Tu reçois baise-main des hommes, bise des femmes. Sourires intéressés et hypocrites sont le lot de ta soirée, mais tu ne te sépares pas de ton assurance et de ta verve, même alors que ton soldat a été appelé ailleurs. Tu réponds aux questions, tu souris, tu rougis, tu te pâmes. Tu charmes. On te complimente. On souhaite en savoir plus sur toi. C’est la première fois qu’ils te voient. Tu ne caches pas tes origines, ton histoire. Tu considères avoir été sauvée par votre feu leader. Ils ne dissimulent pas leur admiration. Ce n’est pas tout le monde qui peut se vanter d’avoir pu côtoyer ou juste rencontrer le créateur de votre Ordre. Normal, réponds-tu. C’est un homme d’action, de terrain.

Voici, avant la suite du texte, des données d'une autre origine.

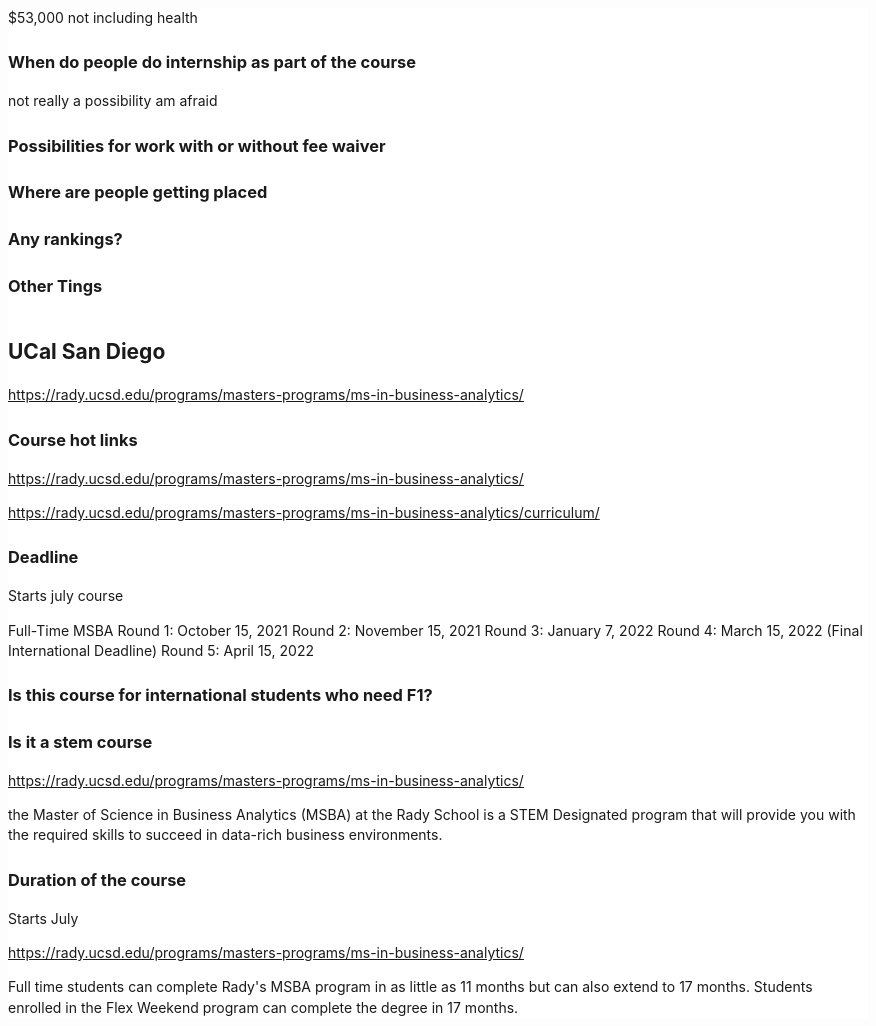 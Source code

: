 $53,000 not including health

### **When do people do internship as part of the course**

not really a possibility  am afraid

### **Possibilities for work with or without fee waiver**

### **Where are people getting placed**

### **Any rankings?**

### **Other Tings**

#
## UCal San Diego

https://rady.ucsd.edu/programs/masters-programs/ms-in-business-analytics/

### **Course hot links**

https://rady.ucsd.edu/programs/masters-programs/ms-in-business-analytics/

https://rady.ucsd.edu/programs/masters-programs/ms-in-business-analytics/curriculum/

### **Deadline**

Starts july course 

Full-Time MSBA
Round 1: October 15, 2021
Round 2: November 15, 2021
Round 3: January 7, 2022
Round 4: March 15, 2022 (Final International Deadline)
Round 5: April 15, 2022

### **Is this course for international students who need F1?**

### **Is it a stem course**

https://rady.ucsd.edu/programs/masters-programs/ms-in-business-analytics/

the Master of Science in Business Analytics (MSBA) at the Rady School is a STEM Designated program that will provide you with the required skills to succeed in data-rich business environments. 

### **Duration of the course**

Starts July

https://rady.ucsd.edu/programs/masters-programs/ms-in-business-analytics/

Full time students can complete Rady's MSBA program in as little as 11 months but can also extend to 17 months. Students enrolled in the Flex Weekend program can complete the degree in 17 months.
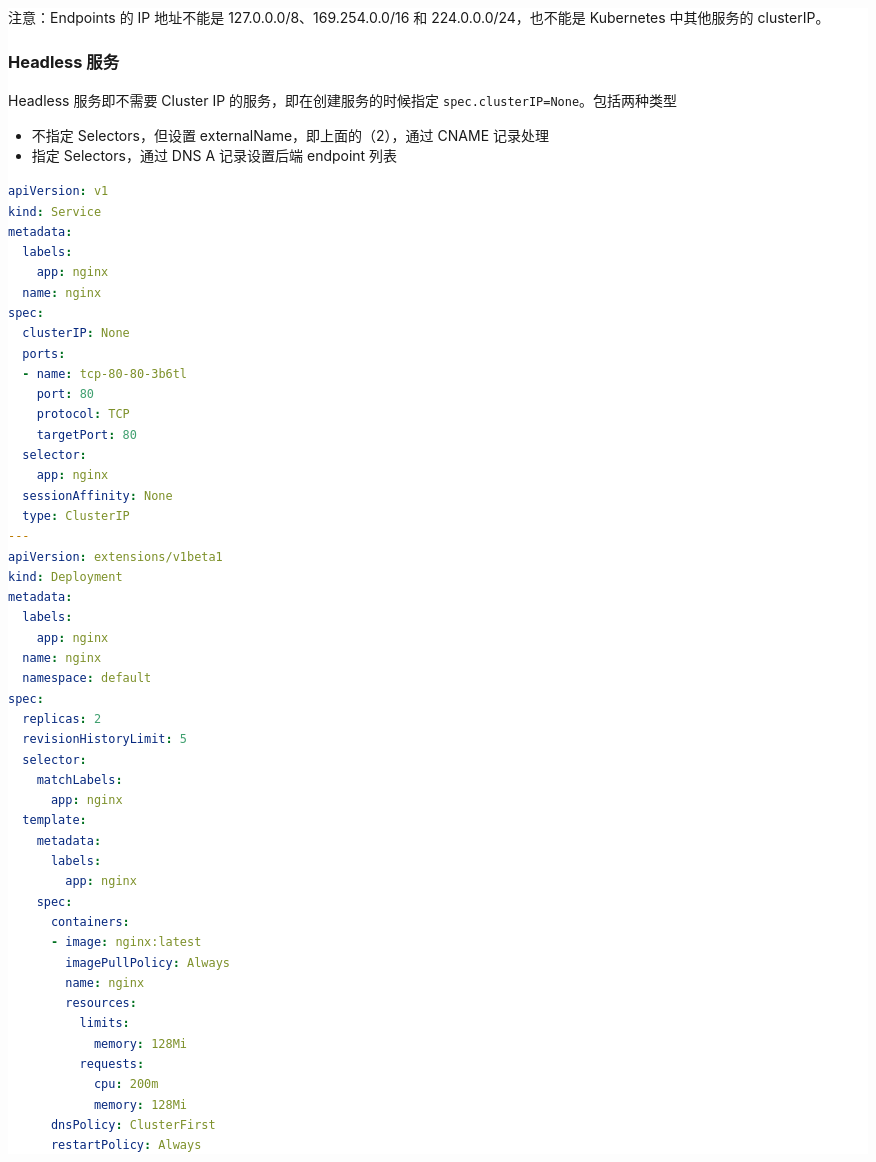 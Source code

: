 注意：Endpoints 的 IP 地址不能是 127.0.0.0/8、169.254.0.0/16 和 224.0.0.0/24，也不能是 Kubernetes 中其他服务的 clusterIP。

### Headless 服务

Headless 服务即不需要 Cluster IP 的服务，即在创建服务的时候指定 `spec.clusterIP=None`。包括两种类型

- 不指定 Selectors，但设置 externalName，即上面的（2），通过 CNAME 记录处理
- 指定 Selectors，通过 DNS A 记录设置后端 endpoint 列表

```yaml
apiVersion: v1
kind: Service
metadata:
  labels:
    app: nginx
  name: nginx
spec:
  clusterIP: None
  ports:
  - name: tcp-80-80-3b6tl
    port: 80
    protocol: TCP
    targetPort: 80
  selector:
    app: nginx
  sessionAffinity: None
  type: ClusterIP
---
apiVersion: extensions/v1beta1
kind: Deployment
metadata:
  labels:
    app: nginx
  name: nginx
  namespace: default
spec:
  replicas: 2
  revisionHistoryLimit: 5
  selector:
    matchLabels:
      app: nginx
  template:
    metadata:
      labels:
        app: nginx
    spec:
      containers:
      - image: nginx:latest
        imagePullPolicy: Always
        name: nginx
        resources:
          limits:
            memory: 128Mi
          requests:
            cpu: 200m
            memory: 128Mi
      dnsPolicy: ClusterFirst
      restartPolicy: Always

```
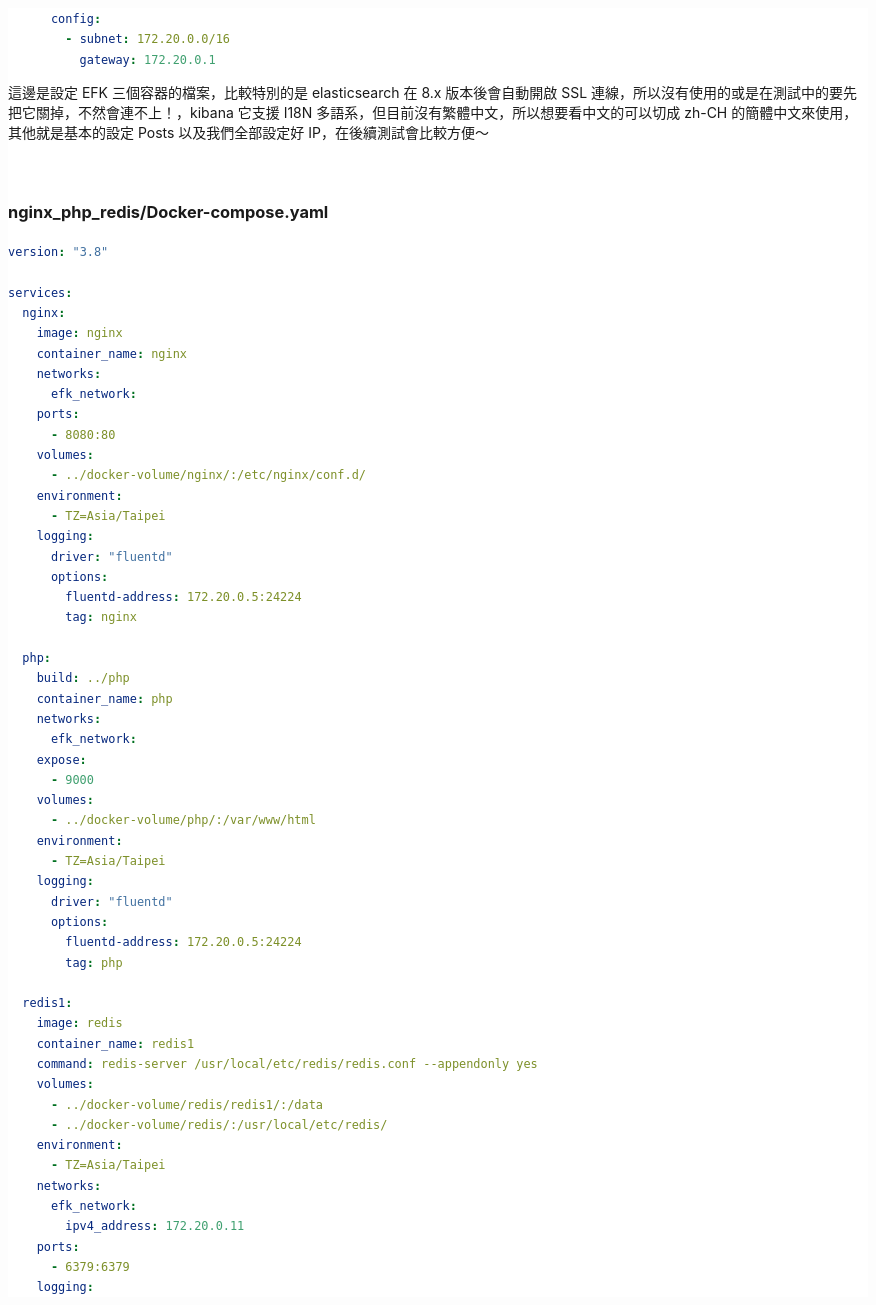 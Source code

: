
 ```yml
      config:
        - subnet: 172.20.0.0/16
          gateway: 172.20.0.1
```
這邊是設定 EFK 三個容器的檔案，比較特別的是 elasticsearch 在 8.x 版本後會自動開啟 SSL 連線，所以沒有使用的或是在測試中的要先把它關掉，不然會連不上！，kibana 它支援 I18N 多語系，但目前沒有繁體中文，所以想要看中文的可以切成 zh-CH 的簡體中文來使用，其他就是基本的設定 Posts 以及我們全部設定好 IP，在後續測試會比較方便～

<br>

### nginx_php_redis/Docker-compose.yaml

```yml
version: "3.8"

services:
  nginx:
    image: nginx
    container_name: nginx
    networks:
      efk_network:
    ports:
      - 8080:80
    volumes:
      - ../docker-volume/nginx/:/etc/nginx/conf.d/
    environment:
      - TZ=Asia/Taipei
    logging:
      driver: "fluentd"
      options:
        fluentd-address: 172.20.0.5:24224
        tag: nginx

  php:
    build: ../php
    container_name: php
    networks:
      efk_network:
    expose:
      - 9000
    volumes:
      - ../docker-volume/php/:/var/www/html
    environment:
      - TZ=Asia/Taipei
    logging:
      driver: "fluentd"
      options:
        fluentd-address: 172.20.0.5:24224
        tag: php

  redis1:
    image: redis
    container_name: redis1
    command: redis-server /usr/local/etc/redis/redis.conf --appendonly yes
    volumes:
      - ../docker-volume/redis/redis1/:/data
      - ../docker-volume/redis/:/usr/local/etc/redis/
    environment:
      - TZ=Asia/Taipei
    networks:
      efk_network:
        ipv4_address: 172.20.0.11
    ports:
      - 6379:6379
    logging:
```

On ne gagne pas la guerre avec des courbettes et des politesses. Ils acquiescent. Ils sont forcés d’acquiescer.

— M’accorderiez-vous cette danse, madame ?

C’est un homme plus âgé que tu as pu rencontrer il y a quelques heures. Un producteur. Des rêves et des idées pleins la tête, mais d’une loyauté sans borne pour Hydra. C’est un homme que tu mettrais bien dans ton lit, rien que pour le plaisir de détruire cette coupe de cheveux bien trop parfaite à ton goût. La mode est à la gomina et tu as horreur de cela. Sa main ne porte pas de gant, son style est classique. Il est imberbe. Il est blond avec quelques taches de gris. Tu lui offres tes doigts et il te sourit. Sourire que tu lui rends. Que cette soirée de mensonge se termine bientôt. Vous êtes nombreux sur la piste de danse et il faut toute l’agilité des meneurs pour que vous ne vous cogniez pas, pour que les pieds ne soient pas meurtris. Le tien est doué. Il te tient fermement, colle son bassin contre le tien. Ses yeux noisette restent plantés dans les tiens, ne s’en éloignant que pour mieux distinguer et s’éloigner d’un obstacle à venir. En d’autres circonstances, son charme, son charisme, ses mots auraient pu t’atteindre, se planter dans ta cervelle, dans ton cœur, mais tu refuses de t’éloigner de ton objectif de la soirée, de ces souvenirs malsains que tu as du soi-disant sexe fort. Néanmoins, tu restes charmante, confiante, te laissant guider par ses pas, ses mains, son poids, par son corps tout entier.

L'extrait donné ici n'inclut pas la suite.